Gepubliceerd op 02-10-2019

Ring (divers)

betekenis & definitie

1° Het gebruik van ringen is te allen tijde bekend geweest: hals-, arm- en beenringen; neus-, oor- en lippenringen; vingerringen. Bij de Ouden waren naast armbanden het meest verspreid: vingerringen, zoowel als louter sieraad [Lc. 16.22 (de verloren zoon), Jac. 2.2] als ter aanduiding van eenige waardigheid of macht [Gen. 41.42 (de ring, dien de Pharao aan Joseph schonk), Esth. 3.10-12].
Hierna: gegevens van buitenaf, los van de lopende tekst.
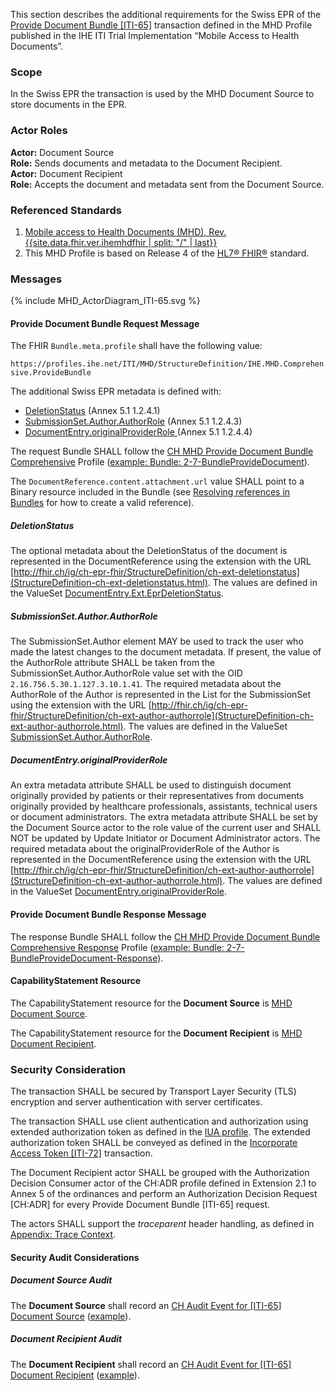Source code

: This section describes the additional requirements for the Swiss EPR of the [Provide Document Bundle
[ITI-65]](https://profiles.ihe.net/ITI/MHD/ITI-65.html) transaction defined in the MHD Profile published in the IHE ITI 
Trial Implementation “Mobile Access to Health Documents”.

### Scope

In the Swiss EPR the transaction is used by the MHD Document Source to store documents in the EPR.

### Actor Roles

**Actor:** Document Source  
**Role:** Sends documents and metadata to the Document Recipient.  
**Actor:** Document Recipient  
**Role:** Accepts the document and metadata sent from the Document Source.  

### Referenced Standards

1. [Mobile access to Health Documents (MHD), Rev. {{site.data.fhir.ver.ihemhdfhir | split: "/" | last}}]({{site.data.fhir.ver.ihemhdfhir}})  
2. This MHD Profile is based on Release 4 of the [HL7® FHIR®](https://hl7.org/fhir/R4/index.html) standard.

### Messages

<div>{% include MHD_ActorDiagram_ITI-65.svg %}</div>

#### Provide Document Bundle Request Message

The FHIR `Bundle.meta.profile` shall have the following value:

`https://profiles.ihe.net/ITI/MHD/StructureDefinition/IHE.MHD.Comprehensive.ProvideBundle`

The additional Swiss EPR metadata is defined with:

* [DeletionStatus](#deletionstatus) (Annex 5.1 1.2.4.1)
* [SubmissionSet.Author.AuthorRole](#submissionsetauthorauthorrole) (Annex 5.1 1.2.4.3)
* [DocumentEntry.originalProviderRole ](#documententryoriginalproviderrole) (Annex 5.1 1.2.4.4)

The request Bundle SHALL follow the [CH MHD Provide Document Bundle Comprehensive](StructureDefinition-ch-mhd-providedocumentbundle-comprehensive.html)
Profile ([example: Bundle: 2-7-BundleProvideDocument](Bundle-2-7-BundleProvideDocument.html)).

The `DocumentReference.content.attachment.url` value SHALL point to a Binary resource included in the Bundle (see
[Resolving references in Bundles](https://hl7.org/fhir/R4/bundle.html#references) for how to create a valid reference).

##### DeletionStatus

The optional metadata about the DeletionStatus of the document is represented in the DocumentReference using the
extension with the URL [http://fhir.ch/ig/ch-epr-fhir/StructureDefinition/ch-ext-deletionstatus](StructureDefinition-ch-ext-deletionstatus.html).
The values are defined in the ValueSet [DocumentEntry.Ext.EprDeletionStatus](http://fhir.ch/ig/ch-term/ValueSet/DocumentEntry.Ext.EprDeletionStatus).

##### SubmissionSet.Author.AuthorRole

The SubmissionSet.Author element MAY be used to track the user who made the latest changes to the document metadata.
If present, the value of the AuthorRole attribute SHALL be taken from the SubmissionSet.Author.AuthorRole value set
with the OID `2.16.756.5.30.1.127.3.10.1.41`. The required metadata about the AuthorRole of the Author is represented
in the List for the SubmissionSet using the extension with the URL [http://fhir.ch/ig/ch-epr-fhir/StructureDefinition/ch-ext-author-authorrole](StructureDefinition-ch-ext-author-authorrole.html).
The values are defined in the ValueSet [SubmissionSet.Author.AuthorRole](http://fhir.ch/ig/ch-term/ValueSet/SubmissionSet.Author.AuthorRole).

##### DocumentEntry.originalProviderRole

An extra metadata attribute SHALL be used to distinguish document originally provided by patients or their
representatives from documents originally provided by healthcare professionals, assistants, technical users or document
administrators. The extra metadata attribute SHALL be set by the Document Source actor to the role value of the current
user and SHALL NOT be updated by Update Initiator or Document Administrator actors. The required metadata about the
originalProviderRole of the Author is represented in the DocumentReference using the extension with the URL
[http://fhir.ch/ig/ch-epr-fhir/StructureDefinition/ch-ext-author-authorrole](StructureDefinition-ch-ext-author-authorrole.html).
The values are defined in the ValueSet [DocumentEntry.originalProviderRole](http://fhir.ch/ig/ch-term/ValueSet/DocumentEntry.originalProviderRole).

#### Provide Document Bundle Response Message

The response Bundle SHALL follow the [CH MHD Provide Document Bundle Comprehensive Response](StructureDefinition-ch-mhd-providedocumentbundle-comprehensive-response.html)
Profile ([example: Bundle: 2-7-BundleProvideDocument-Response](Bundle-2-7-BundleProvideDocument-Response.html)).

#### CapabilityStatement Resource

The CapabilityStatement resource for the **Document Source** is [MHD Document Source](CapabilityStatement-CH.MHD.DocumentSource.html).

The CapabilityStatement resource for the **Document Recipient** is [MHD Document Recipient](CapabilityStatement-CH.MHD.DocumentRecipient.html).

### Security Consideration

The transaction SHALL be secured by Transport Layer Security (TLS) encryption and server authentication with 
server certificates. 

The transaction SHALL use client authentication and authorization using extended authorization token as defined 
in the [IUA profile](https://profiles.ihe.net/ITI/IUA). The extended authorization token SHALL be conveyed as 
defined in the [Incorporate Access Token [ITI-72]](https://profiles.ihe.net/ITI/IUA/index.html#372-incorporate-access-token-iti-72) 
transaction.

The Document Recipient actor SHALL be grouped with the Authorization Decision Consumer actor of the CH:ADR profile
defined in Extension 2.1 to Annex 5 of the ordinances and perform an Authorization Decision Request [CH:ADR] for 
every Provide Document Bundle [ITI-65] request.

The actors SHALL support the _traceparent_ header handling, as defined in [Appendix: Trace Context](tracecontext.html).

#### Security Audit Considerations

##### Document Source Audit

The **Document Source** shall record an
[CH Audit Event for [ITI-65] Document Source](StructureDefinition-ChAuditEventIti65Source.html) 
([example](AuditEvent-ChAuditEventIti65SourceExample.html)).

##### Document Recipient Audit

The **Document Recipient** shall record an
[CH Audit Event for [ITI-65] Document Recipient](StructureDefinition-ChAuditEventIti65Recipient.html)
([example](AuditEvent-ChAuditEventIti65RecipientExample.html)).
De Romeinen droegen één of meer r. aan elken vinger; zij leerden die dracht waarsch. van de Sabijnen, die r. en banden droegen aan den linkerarm. Aanvankelijk mochten alleen de Senatoren gouden r. dragen bij gezantschapsdiensten; de gewone burgers droegen ijzeren r.

Ook zegelringen kenden de Romeinen reeds. De symbolische beteekenis van den r. (als onderpand van trouw) vinden wij vooral terug in den trouwring, ook reeds bij de Romeinen in gebruik (zonder steen); evenzoo in de plechtigheid door den ➝ doge van Venetië gehouden, wanneer hij Venetië’s huwelijk met de zee verzinnebeeldde, doordat hij aan boord van de Bucentaurus een gouden r. in zee wierp.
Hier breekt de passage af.